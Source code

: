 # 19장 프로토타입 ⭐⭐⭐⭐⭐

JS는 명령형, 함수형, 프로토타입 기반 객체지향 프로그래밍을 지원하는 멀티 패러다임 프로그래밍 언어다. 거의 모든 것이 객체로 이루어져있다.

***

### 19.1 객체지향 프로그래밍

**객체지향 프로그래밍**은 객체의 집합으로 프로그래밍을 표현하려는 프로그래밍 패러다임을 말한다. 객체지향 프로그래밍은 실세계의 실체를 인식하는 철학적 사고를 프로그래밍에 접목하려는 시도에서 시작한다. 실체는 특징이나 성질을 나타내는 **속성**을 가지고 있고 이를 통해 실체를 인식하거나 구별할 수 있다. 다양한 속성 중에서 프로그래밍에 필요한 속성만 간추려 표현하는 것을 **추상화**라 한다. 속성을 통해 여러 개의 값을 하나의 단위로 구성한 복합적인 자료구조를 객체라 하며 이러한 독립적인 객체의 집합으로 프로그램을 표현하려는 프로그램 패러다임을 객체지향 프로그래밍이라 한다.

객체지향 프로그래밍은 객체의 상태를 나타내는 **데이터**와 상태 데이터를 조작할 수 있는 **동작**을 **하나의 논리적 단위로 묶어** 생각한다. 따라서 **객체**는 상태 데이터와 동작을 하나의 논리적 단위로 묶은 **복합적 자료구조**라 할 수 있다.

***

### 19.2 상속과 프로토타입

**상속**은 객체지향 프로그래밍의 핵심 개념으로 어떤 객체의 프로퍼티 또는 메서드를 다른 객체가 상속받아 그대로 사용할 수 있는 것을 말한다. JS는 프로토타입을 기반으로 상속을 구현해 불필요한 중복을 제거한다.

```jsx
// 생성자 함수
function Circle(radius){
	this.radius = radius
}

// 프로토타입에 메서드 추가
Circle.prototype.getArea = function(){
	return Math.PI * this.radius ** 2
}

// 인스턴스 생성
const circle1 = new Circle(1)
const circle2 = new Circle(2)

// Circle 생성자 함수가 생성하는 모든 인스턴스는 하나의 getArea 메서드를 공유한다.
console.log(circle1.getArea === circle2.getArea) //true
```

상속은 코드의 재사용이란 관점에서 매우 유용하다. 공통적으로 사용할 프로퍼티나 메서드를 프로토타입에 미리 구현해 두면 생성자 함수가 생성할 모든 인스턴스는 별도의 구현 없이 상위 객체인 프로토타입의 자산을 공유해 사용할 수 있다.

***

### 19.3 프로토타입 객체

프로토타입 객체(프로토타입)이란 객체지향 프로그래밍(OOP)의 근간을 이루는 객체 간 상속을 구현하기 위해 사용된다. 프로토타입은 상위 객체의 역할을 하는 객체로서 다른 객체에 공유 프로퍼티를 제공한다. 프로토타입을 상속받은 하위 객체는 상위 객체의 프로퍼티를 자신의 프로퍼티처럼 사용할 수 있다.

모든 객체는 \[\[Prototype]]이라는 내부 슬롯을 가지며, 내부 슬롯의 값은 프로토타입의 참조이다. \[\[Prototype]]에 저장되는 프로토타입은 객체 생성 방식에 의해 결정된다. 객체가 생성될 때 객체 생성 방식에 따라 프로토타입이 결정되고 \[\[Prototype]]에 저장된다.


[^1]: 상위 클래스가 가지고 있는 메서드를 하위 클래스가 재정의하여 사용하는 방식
★ ★ ★ ★ ★ ★ ★
Exercise requirements >>
Give the entries again in full, exactly as they were written above.

Result of this task >>
Source code

: # 19장 프로토타입 ⭐⭐⭐⭐⭐

JS는 명령형, 함수형, 프로토타입 기반 객체지향 프로그래밍을 지원하는 멀티 패러다임 프로그래밍 언어다. 거의 모든 것이 객체로 이루어져있다.

***

### 19.1 객체지향 프로그래밍

**객체지향 프로그래밍**은 객체의 집합으로 프로그래밍을 표현하려는 프로그래밍 패러다임을 말한다. 객체지향 프로그래밍은 실세계의 실체를 인식하는 철학적 사고를 프로그래밍에 접목하려는 시도에서 시작한다. 실체는 특징이나 성질을 나타내는 **속성**을 가지고 있고 이를 통해 실체를 인식하거나 구별할 수 있다. 다양한 속성 중에서 프로그래밍에 필요한 속성만 간추려 표현하는 것을 **추상화**라 한다. 속성을 통해 여러 개의 값을 하나의 단위로 구성한 복합적인 자료구조를 객체라 하며 이러한 독립적인 객체의 집합으로 프로그램을 표현하려는 프로그램 패러다임을 객체지향 프로그래밍이라 한다.

객체지향 프로그래밍은 객체의 상태를 나타내는 **데이터**와 상태 데이터를 조작할 수 있는 **동작**을 **하나의 논리적 단위로 묶어** 생각한다. 따라서 **객체**는 상태 데이터와 동작을 하나의 논리적 단위로 묶은 **복합적 자료구조**라 할 수 있다.

***

### 19.2 상속과 프로토타입

**상속**은 객체지향 프로그래밍의 핵심 개념으로 어떤 객체의 프로퍼티 또는 메서드를 다른 객체가 상속받아 그대로 사용할 수 있는 것을 말한다. JS는 프로토타입을 기반으로 상속을 구현해 불필요한 중복을 제거한다.

```jsx
// 생성자 함수
function Circle(radius){
	this.radius = radius
}

// 프로토타입에 메서드 추가
Circle.prototype.getArea = function(){
	return Math.PI * this.radius ** 2
}

// 인스턴스 생성
const circle1 = new Circle(1)
const circle2 = new Circle(2)

// Circle 생성자 함수가 생성하는 모든 인스턴스는 하나의 getArea 메서드를 공유한다.
console.log(circle1.getArea === circle2.getArea) //true
```

상속은 코드의 재사용이란 관점에서 매우 유용하다. 공통적으로 사용할 프로퍼티나 메서드를 프로토타입에 미리 구현해 두면 생성자 함수가 생성할 모든 인스턴스는 별도의 구현 없이 상위 객체인 프로토타입의 자산을 공유해 사용할 수 있다.

***

### 19.3 프로토타입 객체

프로토타입 객체(프로토타입)이란 객체지향 프로그래밍(OOP)의 근간을 이루는 객체 간 상속을 구현하기 위해 사용된다. 프로토타입은 상위 객체의 역할을 하는 객체로서 다른 객체에 공유 프로퍼티를 제공한다. 프로토타입을 상속받은 하위 객체는 상위 객체의 프로퍼티를 자신의 프로퍼티처럼 사용할 수 있다.

모든 객체는 \[\[Prototype]]이라는 내부 슬롯을 가지며, 내부 슬롯의 값은 프로토타입의 참조이다. \[\[Prototype]]에 저장되는 프로토타입은 객체 생성 방식에 의해 결정된다. 객체가 생성될 때 객체 생성 방식에 따라 프로토타입이 결정되고 \[\[Prototype]]에 저장된다.


[^1]: 상위 클래스가 가지고 있는 메서드를 하위 클래스가 재정의하여 사용하는 방식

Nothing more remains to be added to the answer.